Practical Home Gardening Illustrated (1949) by the same author adds no more information but does include a very similar diagram in the month of March. The diagram bears the legend "Soot water stimulates pot plants", and I'm unclear whether March is time to make, or to apply soot water.

It does have rather lovely pictures inside the cover of Garden Friends & Foes which I’ve posted for purely gratuitous reasons.
My copy of The Complete Gardener first published 1950 (and heavily reprinted) by W.E. Sherwell-Cooper (a man with a formidable array of credentials after his name) has this -

"Soot is a nitrogenous manure which darkens soils and so enables them to absorb and retain heat better. More generally used as a top dressing in the spring. Suitable chiefly for all members of the cabbage family. Usually applied at 5ozs. to the square yard."

Sunday, 29 June 2008

I'm the Firestarter

Flange Member VP asks:

What's the strangest thing you've been asked to do in the pursuit of further book perusal or purchasing?

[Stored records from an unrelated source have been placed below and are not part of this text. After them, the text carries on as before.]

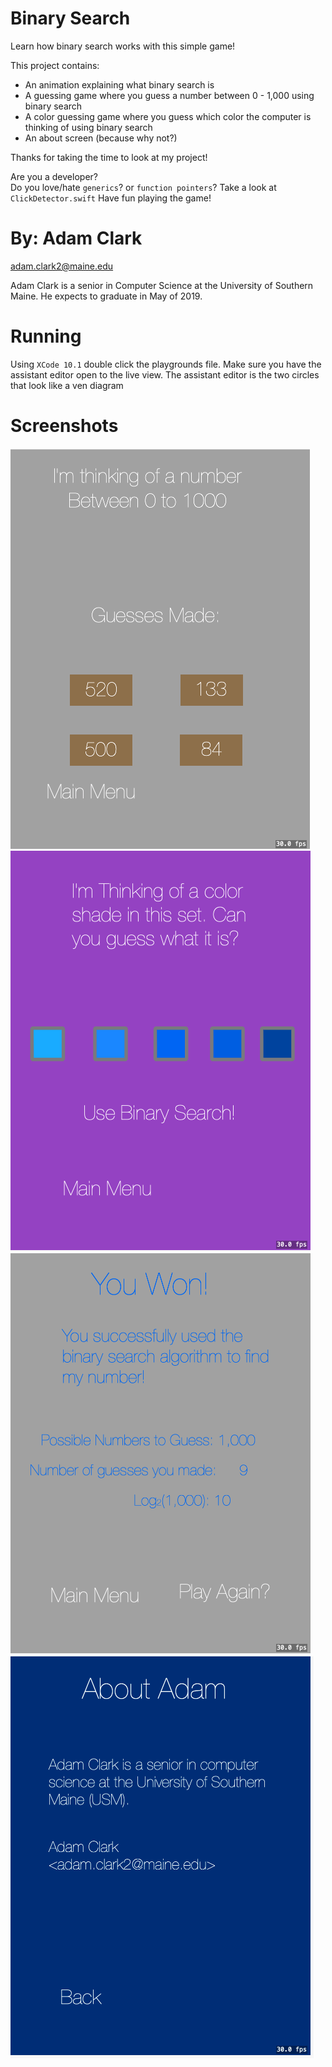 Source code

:#  Binary Search
Learn how binary search works with this simple game! 

This project contains:

- An animation explaining what binary search is
- A guessing game where you guess a number between 0 - 1,000
    using binary search
- A color guessing game where you guess which color the
    computer is thinking of using binary search
- An about screen (because why not?)
 
 Thanks for taking the time to look at my project!
 
 
 Are you a developer?  
 Do you love/hate `generics`? or `function pointers`? Take a look at `ClickDetector.swift` 
 Have fun playing the game!  


# By: Adam Clark
adam.clark2@maine.edu  
  
Adam Clark is a senior in Computer Science at the University of Southern Maine. He expects to graduate in May of 2019. 

# Running
Using `XCode 10.1` double click the playgrounds file. Make sure you have the assistant editor open to the live view. The assistant editor is the two circles that look like a ven diagram

# Screenshots
![The guessing game](Screenshots/ReadMe_Images/Guess.png)
![The color game](Screenshots/ReadMe_Images/Color.png)
![You Won](Screenshots/ReadMe_Images/Won.png)
![About Adam](Screenshots/ReadMe_Images/About.png)
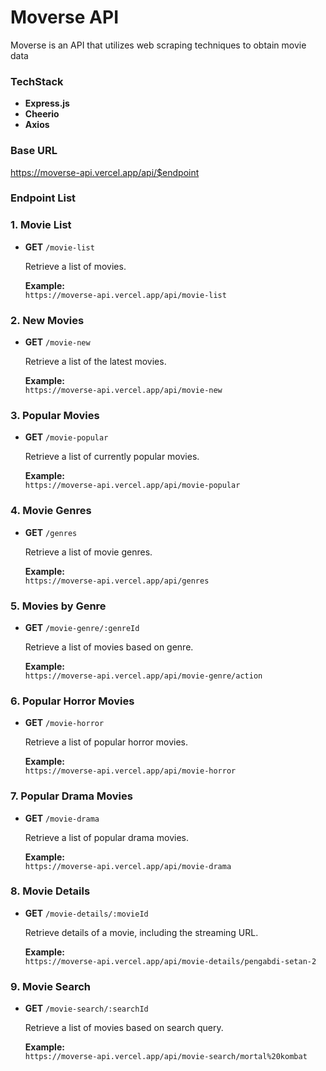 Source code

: # Moverse API

Moverse is an API that utilizes web scraping techniques to obtain movie data

### TechStack
- **Express.js**
- **Cheerio**
- **Axios**


### Base URL

https://moverse-api.vercel.app/api/$endpoint


### Endpoint List

### 1. Movie List
- **GET** `/movie-list`
  
  Retrieve a list of movies.
  
  **Example:**  
  `https://moverse-api.vercel.app/api/movie-list`

### 2. New Movies
- **GET** `/movie-new`
  
  Retrieve a list of the latest movies.
  
  **Example:**  
  `https://moverse-api.vercel.app/api/movie-new`

### 3. Popular Movies
- **GET** `/movie-popular`
  
  Retrieve a list of currently popular movies.
  
  **Example:**  
  `https://moverse-api.vercel.app/api/movie-popular`

### 4. Movie Genres
- **GET** `/genres`
  
  Retrieve a list of movie genres.
  
  **Example:**  
  `https://moverse-api.vercel.app/api/genres`

### 5. Movies by Genre
- **GET** `/movie-genre/:genreId`
  
  Retrieve a list of movies based on genre.
  
  **Example:**  
  `https://moverse-api.vercel.app/api/movie-genre/action`

### 6. Popular Horror Movies
- **GET** `/movie-horror`
  
  Retrieve a list of popular horror movies.
  
  **Example:**  
  `https://moverse-api.vercel.app/api/movie-horror`

### 7. Popular Drama Movies
- **GET** `/movie-drama`
  
  Retrieve a list of popular drama movies.
  
  **Example:**  
  `https://moverse-api.vercel.app/api/movie-drama`

### 8. Movie Details
- **GET** `/movie-details/:movieId`
  
  Retrieve details of a movie, including the streaming URL.
  
  **Example:**  
  `https://moverse-api.vercel.app/api/movie-details/pengabdi-setan-2`

### 9. Movie Search
- **GET** `/movie-search/:searchId`
  
  Retrieve a list of movies based on search query.
  
  **Example:**  
  `https://moverse-api.vercel.app/api/movie-search/mortal%20kombat`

In order to gain access to the hallowed portal of the Bodleian Library in Oxford (not as a student I hasten to add but in my then career of mad scientist grant provider), I had to sign a declaration I wouldn't set fire to any of the books. I think this was in response to a real incident that happened centuries ago; I'm sure there's a proper Oxford grad out there who can enlighten me further or even furnish a copy of the declaration. It was in ancient English too, so you weren't quite sure exactly what you were signing up to at the time either.

Friday, 27 June 2008

Book'em Danno

There's been a fair amount of booky activity amongst garden bloggers recently, so in the manner of one of Alex's shed round-ups here goes:
  • Firstly said sheddista continues his Friday Shedworker’s Bookshelf strand with A Place of my Own by Michael Pollan. A great writer, but not one of his books I've read. Another for the wants list I think.
  • Over at Carrots and Kids, Dominic Murphy's Playground Potting Shed - which I'm currently reading myself - gets deserved praise.
  • Last week VP went to the Welsh hills with a mountain of books.
  • And at the Beholder's Eye blog Deb created a lovely post about succession book-reading.

Tuesday, 24 June 2008

Modern Love

I wanted to share with the flange members my latest acquisition. I was today given 'The Modern Greenhouse' by J S Dakers by a work colleague who is having a clear out. Now you need to understand that by modern we mean 1955 and this is an update on the original version of 1938. In a charming foreword the author says that the 1938 edition has been updated to take into account changes in horticultural practice. I have only had a quick flick through but had to smile to myself at a section which describes how to make up a general mix compost:

4 parts yellow loam, 2 parts peat-moss (from bales), 1 part course river sand.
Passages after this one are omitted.